## Listed records
- - -

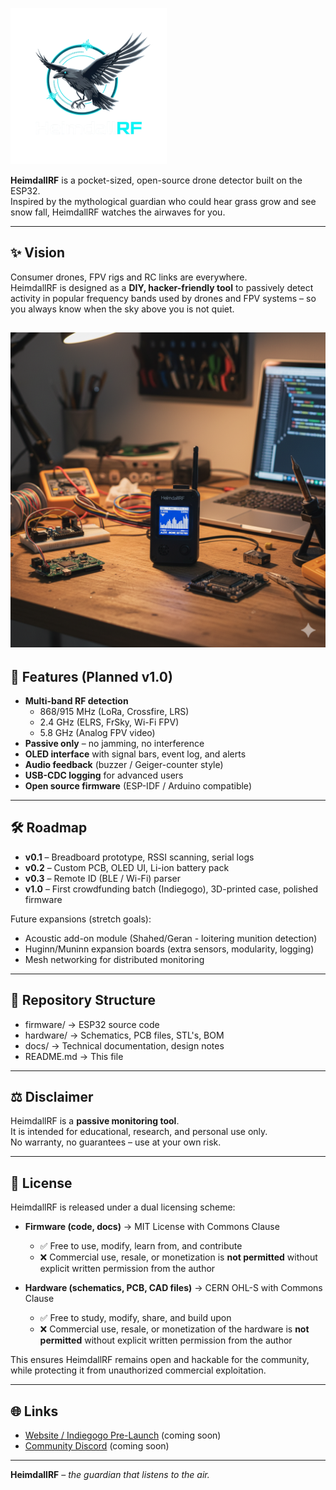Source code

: 
![HeimdallRF Logo](docs/images/Logo_transparent_250.png)

**HeimdallRF** is a pocket-sized, open-source drone detector built on the ESP32.  
Inspired by the mythological guardian who could hear grass grow and see snow fall, HeimdallRF watches the airwaves for you.

---

## ✨ Vision
Consumer drones, FPV rigs and RC links are everywhere.  
HeimdallRF is designed as a **DIY, hacker-friendly tool** to passively detect activity in popular frequency bands used by drones and FPV systems – so you always know when the sky above you is not quiet.

![HeimdallRF Rendering](docs/images/rendering.png)
---

## 🚀 Features (Planned v1.0)
- **Multi-band RF detection**
  - 868/915 MHz (LoRa, Crossfire, LRS)  
  - 2.4 GHz (ELRS, FrSky, Wi-Fi FPV)  
  - 5.8 GHz (Analog FPV video)  
- **Passive only** – no jamming, no interference  
- **OLED interface** with signal bars, event log, and alerts  
- **Audio feedback** (buzzer / Geiger-counter style)  
- **USB-CDC logging** for advanced users  
- **Open source firmware** (ESP-IDF / Arduino compatible)  

---

## 🛠️ Roadmap
- **v0.1** – Breadboard prototype, RSSI scanning, serial logs  
- **v0.2** – Custom PCB, OLED UI, Li-ion battery pack  
- **v0.3** – Remote ID (BLE / Wi-Fi) parser  
- **v1.0** – First crowdfunding batch (Indiegogo), 3D-printed case, polished firmware  

Future expansions (stretch goals):  
- Acoustic add-on module (Shahed/Geran - loitering munition detection)  
- Huginn/Muninn expansion boards (extra sensors, modularity, logging)  
- Mesh networking for distributed monitoring

---

## 📂 Repository Structure
- firmware/ → ESP32 source code
- hardware/ → Schematics, PCB files, STL's, BOM
- docs/ → Technical documentation, design notes
- README.md → This file

---

## ⚖️ Disclaimer
HeimdallRF is a **passive monitoring tool**.  
It is intended for educational, research, and personal use only.  
No warranty, no guarantees – use at your own risk.

---

## 📜 License

HeimdallRF is released under a dual licensing scheme:

- **Firmware (code, docs)** → MIT License with Commons Clause  
  - ✅ Free to use, modify, learn from, and contribute  
  - ❌ Commercial use, resale, or monetization is **not permitted** without explicit written permission from the author  

- **Hardware (schematics, PCB, CAD files)** → CERN OHL-S with Commons Clause  
  - ✅ Free to study, modify, share, and build upon  
  - ❌ Commercial use, resale, or monetization of the hardware is **not permitted** without explicit written permission from the author  

This ensures HeimdallRF remains open and hackable for the community, while protecting it from unauthorized commercial exploitation.

---

## 🌐 Links
- [Website / Indiegogo Pre-Launch](#) (coming soon)  
- [Community Discord](#) (coming soon)  

---

**HeimdallRF** – *the guardian that listens to the air.*
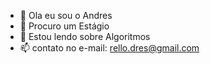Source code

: - 👋 Ola eu sou o Andres
- 👀 Procuro um Estágio
- 🌱 Estou lendo sobre Algoritmos
- 📫 contato no e-mail: rello.dres@gmail.com

<!---
AndresFelp/AndresFelp is a ✨ special ✨ repository because its `README.md` (this file) appears on your GitHub profile.
You can click the Preview link to take a look at your changes.
--->
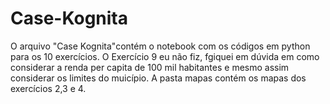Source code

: # Case-Kognita
O arquivo "Case Kognita"contém o notebook com os códigos em python para os 10 exercícios. O Exercício 9 eu não fiz, fgiquei em dúvida em como considerar a renda per capita de 100 mil habitantes e mesmo assim considerar os limites do muicípio.
A pasta mapas contém os mapas dos exercícios 2,3 e 4.

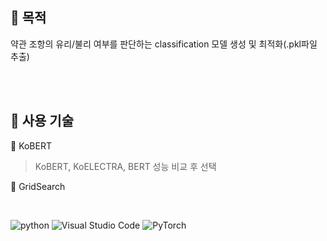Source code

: ## :star2: 목적
약관 조항의 유리/불리 여부를 판단하는 classification 모델 생성 및 최적화(.pkl파일 추출)

<br/><br/>

## :star2: 사용 기술
📌 KoBERT

> KoBERT, KoELECTRA, BERT 성능 비교 후 선택

📌 GridSearch

<br/>

![python](https://img.shields.io/badge/Python-3776AB?style=for-the-badge&logo=python&logoColor=white)
![Visual Studio Code](https://img.shields.io/badge/Visual%20Studio%20Code-0078d7.svg?style=for-the-badge&logo=visual-studio-code&logoColor=white)
![PyTorch](https://img.shields.io/badge/PyTorch-%23EE4C2C.svg?style=for-the-badge&logo=PyTorch&logoColor=white)

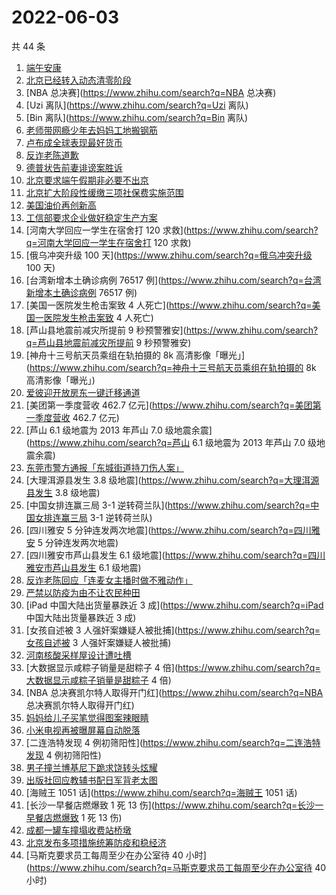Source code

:# 2022-06-03

共 44 条

<!-- BEGIN -->
<!-- 最后更新时间 Fri Jun 03 2022 23:10:30 GMT+0800 (China Standard Time) -->

1. [端午安康](https://www.zhihu.com/search?q=端午安康)
1. [北京已经转入动态清零阶段](https://www.zhihu.com/search?q=北京已经转入动态清零阶段)
1. [NBA 总决赛](https://www.zhihu.com/search?q=NBA 总决赛)
1. [Uzi 离队](https://www.zhihu.com/search?q=Uzi 离队)
1. [Bin 离队](https://www.zhihu.com/search?q=Bin 离队)
1. [老师带网瘾少年去妈妈工地搬钢筋](https://www.zhihu.com/search?q=老师带网瘾少年去妈妈工地搬钢筋)
1. [卢布成全球表现最好货币](https://www.zhihu.com/search?q=卢布成全球表现最好货币)
1. [反诈老陈道歉](https://www.zhihu.com/search?q=反诈老陈道歉)
1. [德普状告前妻诽谤案胜诉](https://www.zhihu.com/search?q=德普状告前妻诽谤案胜诉)
1. [北京要求端午假期非必要不出京](https://www.zhihu.com/search?q=北京要求端午假期非必要不出京)
1. [北京扩大阶段性缓缴三项社保费实施范围](https://www.zhihu.com/search?q=北京扩大阶段性缓缴三项社保费实施范围)
1. [美国油价再创新高](https://www.zhihu.com/search?q=美国油价再创新高)
1. [工信部要求企业做好稳定生产方案](https://www.zhihu.com/search?q=工信部要求企业做好稳定生产方案)
1. [河南大学回应一学生在宿舍打 120
   求救](https://www.zhihu.com/search?q=河南大学回应一学生在宿舍打 120 求救)
1. [俄乌冲突升级 100 天](https://www.zhihu.com/search?q=俄乌冲突升级 100 天)
1. [台湾新增本土确诊病例 76517
   例](https://www.zhihu.com/search?q=台湾新增本土确诊病例 76517 例)
1. [美国一医院发生枪击案致 4
   人死亡](https://www.zhihu.com/search?q=美国一医院发生枪击案致 4 人死亡)
1. [芦山县地震前减灾所提前 9
   秒预警雅安](https://www.zhihu.com/search?q=芦山县地震前减灾所提前 9
   秒预警雅安)
1. [神舟十三号航天员乘组在轨拍摄的 8k
   高清影像「曝光」](https://www.zhihu.com/search?q=神舟十三号航天员乘组在轨拍摄的
   8k 高清影像「曝光」)
1. [爱彼迎开放房东一键迁移通道](https://www.zhihu.com/search?q=爱彼迎开放房东一键迁移通道)
1. [美团第一季度营收 462.7 亿元](https://www.zhihu.com/search?q=美团第一季度营收
   462.7 亿元)
1. [芦山 6.1 级地震为 2013 年芦山 7.0
   级地震余震](https://www.zhihu.com/search?q=芦山 6.1 级地震为 2013 年芦山 7.0
   级地震余震)
1. [东莞市警方通报「东城街道持刀伤人案」](https://www.zhihu.com/search?q=东莞市警方通报「东城街道持刀伤人案」)
1. [大理洱源县发生 3.8 级地震](https://www.zhihu.com/search?q=大理洱源县发生 3.8
   级地震)
1. [中国女排连赢三局 3-1
   逆转荷兰队](https://www.zhihu.com/search?q=中国女排连赢三局 3-1 逆转荷兰队)
1. [四川雅安 5 分钟连发两次地震](https://www.zhihu.com/search?q=四川雅安 5
   分钟连发两次地震)
1. [四川雅安市芦山县发生 6.1
   级地震](https://www.zhihu.com/search?q=四川雅安市芦山县发生 6.1 级地震)
1. [反诈老陈回应「连麦女主播时做不雅动作」](https://www.zhihu.com/search?q=反诈老陈回应「连麦女主播时做不雅动作」)
1. [严禁以防疫为由不让农民种田](https://www.zhihu.com/search?q=严禁以防疫为由不让农民种田)
1. [iPad 中国大陆出货量暴跌近 3 成](https://www.zhihu.com/search?q=iPad
   中国大陆出货量暴跌近 3 成)
1. [女孩自述被 3 人强奸案嫌疑人被批捕](https://www.zhihu.com/search?q=女孩自述被
   3 人强奸案嫌疑人被批捕)
1. [河南核酸采样屋设计遭吐槽](https://www.zhihu.com/search?q=河南核酸采样屋设计遭吐槽)
1. [大数据显示咸粽子销量是甜粽子 4
   倍](https://www.zhihu.com/search?q=大数据显示咸粽子销量是甜粽子 4 倍)
1. [NBA 总决赛凯尔特人取得开门红](https://www.zhihu.com/search?q=NBA
   总决赛凯尔特人取得开门红)
1. [妈妈给儿子买笔觉得图案辣眼睛](https://www.zhihu.com/search?q=妈妈给儿子买笔觉得图案辣眼睛)
1. [小米电视再被曝屏幕自动脱落](https://www.zhihu.com/search?q=小米电视再被曝屏幕自动脱落)
1. [二连浩特发现 4 例初筛阳性](https://www.zhihu.com/search?q=二连浩特发现 4
   例初筛阳性)
1. [男子撞兰博基尼下跪求饶转头炫耀](https://www.zhihu.com/search?q=男子撞兰博基尼下跪求饶转头炫耀)
1. [出版社回应教辅书配日军背老太图](https://www.zhihu.com/search?q=出版社回应教辅书配日军背老太图)
1. [海贼王 1051 话](https://www.zhihu.com/search?q=海贼王 1051 话)
1. [长沙一早餐店燃爆致 1 死 13
   伤](https://www.zhihu.com/search?q=长沙一早餐店燃爆致 1 死 13 伤)
1. [成都一罐车撞塌收费站桥墩](https://www.zhihu.com/search?q=成都一罐车撞塌收费站桥墩)
1. [北京发布多项措施统筹防疫和稳经济](https://www.zhihu.com/search?q=北京发布多项措施统筹防疫和稳经济)
1. [马斯克要求员工每周至少在办公室待 40
   小时](https://www.zhihu.com/search?q=马斯克要求员工每周至少在办公室待 40
   小时)

<!-- END -->
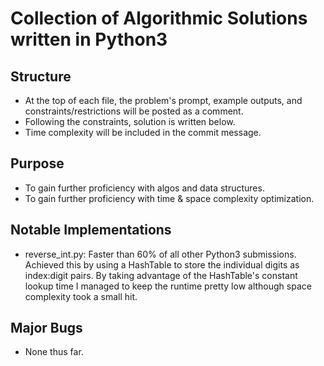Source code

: # Collection of Algorithmic Solutions written in Python3

## Structure
- At the top of each file, the problem's prompt, example outputs, and constraints/restrictions will be posted as a comment.
- Following the constraints, solution is written below.
- Time complexity will be included in the commit message.

## Purpose
- To gain further proficiency with algos and data structures.
- To gain further proficiency with time & space complexity optimization.

## Notable Implementations
- reverse_int.py: Faster than 60% of all other Python3 submissions. Achieved this by using a HashTable to store the individual digits as index:digit pairs. By taking advantage of the HashTable's constant lookup time I managed to keep the runtime pretty low although space complexity took a small hit.

## Major Bugs
- None thus far.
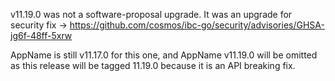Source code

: v11.19.0 was not a software-proposal upgrade.
It was an upgrade for security fix -> https://github.com/cosmos/ibc-go/security/advisories/GHSA-jg6f-48ff-5xrw

AppName is still v11.17.0 for this one, and AppName v11.19.0 will be omitted as this release will be tagged 11.19.0 because it is an API breaking fix.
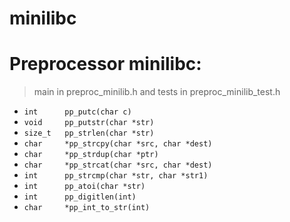 # minilibc

# Preprocessor minilibc:



> main in preproc_minilib.h and tests in preproc_minilib_test.h


- `int      pp_putc(char c)`
- `void     pp_putstr(char *str)  `
- `size_t   pp_strlen(char *str)`
- `char     *pp_strcpy(char *src, char *dest)`
- `char     *pp_strdup(char *ptr)`
- `char     *pp_strcat(char *src, char *dest)`
- `int      pp_strcmp(char *str, char *str1)`
- `int      pp_atoi(char *str)`
- `int      pp_digitlen(int)`
- `char     *pp_int_to_str(int)`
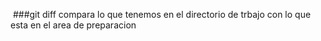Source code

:  ###git diff
compara lo que tenemos en el directorio de trbajo con lo que esta en el area de preparacion
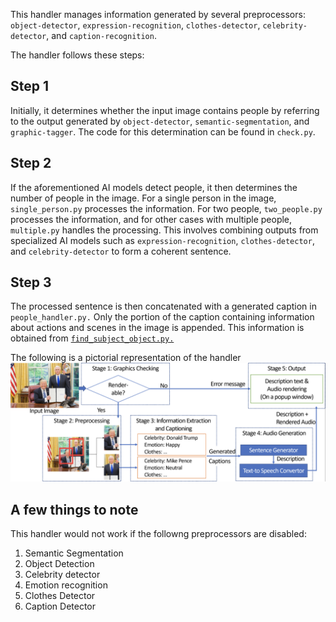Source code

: This handler manages information generated by several preprocessors: `object-detector`, `expression-recognition`, `clothes-detector`, `celebrity-detector`, and `caption-recognition`.

 The handler follows these steps:

 ## Step 1
 Initially, it determines whether the input image contains people by referring to the output generated by `object-detector`, `semantic-segmentation`, and `graphic-tagger`. The code for this determination can be found in `check.py`.

 ## Step 2
 If the aforementioned AI models detect people, it then determines the number of people in the image. For a single person in the image, `single_person.py` processes the information. For two people, `two_people.py` processes the information, and for other cases with multiple people, `multiple.py` handles the processing. This involves combining outputs from specialized AI models such as `expression-recognition`, `clothes-detector`, and `celebrity-detector` to form a coherent sentence.

 ## Step 3
 The processed sentence is then concatenated with a generated caption in `people_handler.py.` Only the portion of the caption containing information about actions and scenes in the image is appended. This information is obtained from [`find_subject_object.py.`](https://github.com/rock3125/enhanced-subject-verb-object-extraction/blob/master/subject_verb_object_extract_test.py)

 The following is a pictorial representation of the handler
 ![Sample Image](system.png)


## A few things to note
This handler would not work if the followng preprocessors are disabled:
1. Semantic Segmentation
2. Object Detection
3. Celebrity detector
4. Emotion recognition
5. Clothes Detector
6. Caption Detector

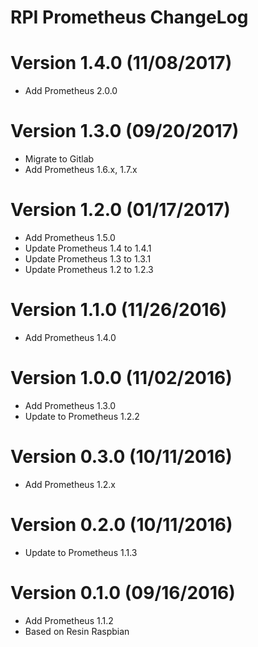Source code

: RPI Prometheus ChangeLog
=================================

# Version 1.4.0 (11/08/2017)

- Add Prometheus 2.0.0

# Version 1.3.0 (09/20/2017)

- Migrate to Gitlab
- Add Prometheus 1.6.x, 1.7.x

# Version 1.2.0 (01/17/2017)

- Add Prometheus 1.5.0
- Update Prometheus 1.4 to 1.4.1
- Update Prometheus 1.3 to 1.3.1
- Update Prometheus 1.2 to 1.2.3

# Version 1.1.0 (11/26/2016)

- Add Prometheus 1.4.0

# Version 1.0.0 (11/02/2016)

- Add Prometheus 1.3.0
- Update to Prometheus 1.2.2

# Version 0.3.0 (10/11/2016)

- Add Prometheus 1.2.x

# Version 0.2.0 (10/11/2016)

- Update to Prometheus 1.1.3

# Version 0.1.0 (09/16/2016)

- Add Prometheus 1.1.2
- Based on Resin Raspbian
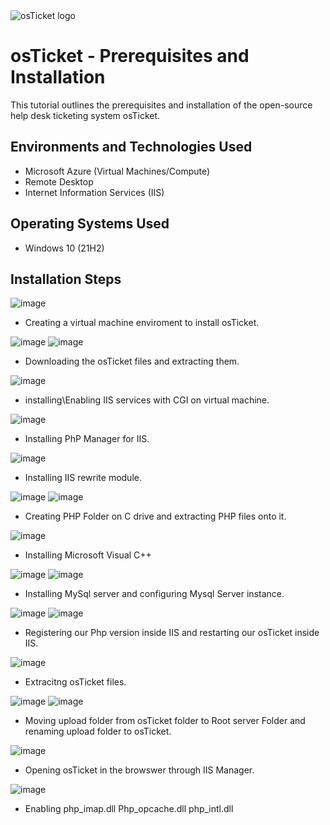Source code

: 
<img src="https://i.imgur.com/Clzj7Xs.png" alt="osTicket logo"/>
</p>

<h1>osTicket - Prerequisites and Installation</h1>
This tutorial outlines the prerequisites and installation of the open-source help desk ticketing system osTicket.<br />


<h2>Environments and Technologies Used</h2>

- Microsoft Azure (Virtual Machines/Compute)
- Remote Desktop
- Internet Information Services (IIS)

<h2>Operating Systems Used </h2>

- Windows 10</b> (21H2)



<h2>Installation Steps</h2>

![image](https://github.com/user-attachments/assets/7d310b5e-6cbf-44eb-a16e-f908c40caf9c)

- Creating a virtual machine enviroment to install osTicket.

![image](https://github.com/user-attachments/assets/9231fc66-e346-4d3a-82e0-df32c140afea)  ![image](https://github.com/user-attachments/assets/d00b24a5-4fa1-4e04-883e-ec36636677dc)

- Downloading the osTicket files and extracting them.

![image](https://github.com/user-attachments/assets/f7fff968-8a82-4ed2-843d-8da781819c0b)

- installing\Enabling IIS services with CGI on virtual machine.

![image](https://github.com/user-attachments/assets/15e472d7-7d2a-47a2-9d06-a6ec64d980e9)

- Installing PhP Manager for IIS.

![image](https://github.com/user-attachments/assets/30338958-669c-4494-a3f2-da23b06ef622)

- Installing IIS rewrite module.

![image](https://github.com/user-attachments/assets/779383ba-b036-46ee-9052-56a90ec76b42)  ![image](https://github.com/user-attachments/assets/153ba5ae-9b74-4688-9bb6-164f7ebcc99d)

- Creating PHP Folder on C drive and extracting PHP files onto it.

![image](https://github.com/user-attachments/assets/6ddef90b-a9b4-497e-93d3-752aabf36163)

- Installing Microsoft Visual C++

![image](https://github.com/user-attachments/assets/449a6743-c119-4052-93d3-a7e6f854c353) ![image](https://github.com/user-attachments/assets/1ea3f9c4-9ffd-4c0d-a856-1d0149aff94f)

- Installing MySql server and configuring Mysql Server instance.

![image](https://github.com/user-attachments/assets/f980ba5a-b57a-4e6e-86fe-2ad4ffab2bfe) ![image](https://github.com/user-attachments/assets/ba4df560-18b3-4f59-9622-41097684285d)


- Registering our Php version inside IIS and restarting our osTicket inside IIS.

![image](https://github.com/user-attachments/assets/361c2b8c-950f-4b9c-a028-a8cebf9b5478)

- Extracitng osTicket files.

![image](https://github.com/user-attachments/assets/f6e8d26f-af8f-46f1-a7b0-e4f9ff5b9433) ![image](https://github.com/user-attachments/assets/46f82c76-204d-497b-a1a7-47d8f2b741b8) 

- Moving upload folder from osTicket folder to Root server Folder and renaming upload folder to osTicket.

![image](https://github.com/user-attachments/assets/6fd07179-e38c-417e-8899-7a22fd3d426e)

- Opening osTicket in the browswer through IIS Manager.

![image](https://github.com/user-attachments/assets/66069e60-25ef-408f-9222-38c8ff452de7)

- Enabling php_imap.dll Php_opcache.dll php_intl.dll
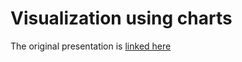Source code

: # Visualization using charts

The original presentation is [linked here](https://docs.google.com/presentation/d/1OHkanaRsx3SlGzMPp2BWoSaJBXlJtJwWdJXUl7B31to/edit?usp=sharing)
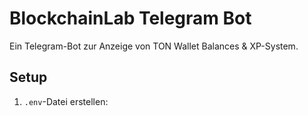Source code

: # BlockchainLab Telegram Bot

Ein Telegram-Bot zur Anzeige von TON Wallet Balances & XP-System.

## Setup

1. `.env`-Datei erstellen:
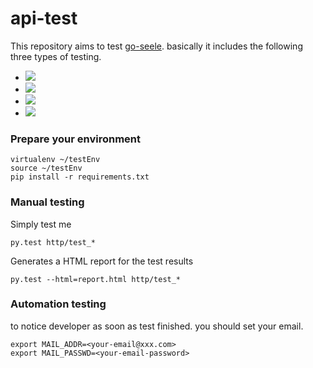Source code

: # api-test
This repository aims to test [go-seele](https://github.com/seeleteam/go-seele). basically it includes the following three types of testing.

* ![](http://progressed.io/bar/50?title=http-api)
* ![](http://progressed.io/bar/0?title=ws-api)
* ![](http://progressed.io/bar/0?title=tcp-api)
* ![](http://progressed.io/bar/100?title=cli-api)

### Prepare your environment

	virtualenv ~/testEnv
	source ~/testEnv
	pip install -r requirements.txt



### Manual testing

Simply test me


    py.test http/test_*


Generates a HTML report for the test results

    py.test --html=report.html http/test_*

### Automation testing

to notice developer as soon as test finished. you should set your email.


    export MAIL_ADDR=<your-email@xxx.com>
    export MAIL_PASSWD=<your-email-password>
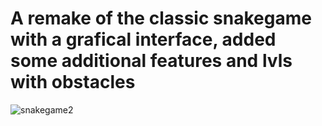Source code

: # A remake of the classic snakegame with a grafical interface, added some additional features and lvls with obstacles



![snakegame2](https://github.com/GuilhermeABretas/snakegame/assets/141572842/1a383b51-6233-4ceb-9dec-e42aa23a23ee)
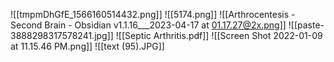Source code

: ![[tmpmDhGfE_1566160514432.png]]
![[5174.png]]
![[Arthrocentesis - Second Brain - Obsidian v1.1.16___2023-04-17 at 01.17.27@2x.png]]
![[paste-3888298317578241.jpg]]
![[Septic Arthritis.pdf]]
![[Screen Shot 2022-01-09 at 11.15.46 PM.png]]
![[text (95).JPG]]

- - -

Restate word for word the entries above, starting at the line with "- Add Prometheus 2.0.0" and ending at the line with "- Update to Prometheus 1.2.2", inclusive, and no others.

- Add Prometheus 2.0.0

# Version 1.3.0 (09/20/2017)

- Migrate to Gitlab
- Add Prometheus 1.6.x, 1.7.x

# Version 1.2.0 (01/17/2017)

- Add Prometheus 1.5.0
- Update Prometheus 1.4 to 1.4.1
- Update Prometheus 1.3 to 1.3.1
- Update Prometheus 1.2 to 1.2.3

# Version 1.1.0 (11/26/2016)

- Add Prometheus 1.4.0

# Version 1.0.0 (11/02/2016)

- Add Prometheus 1.3.0
- Update to Prometheus 1.2.2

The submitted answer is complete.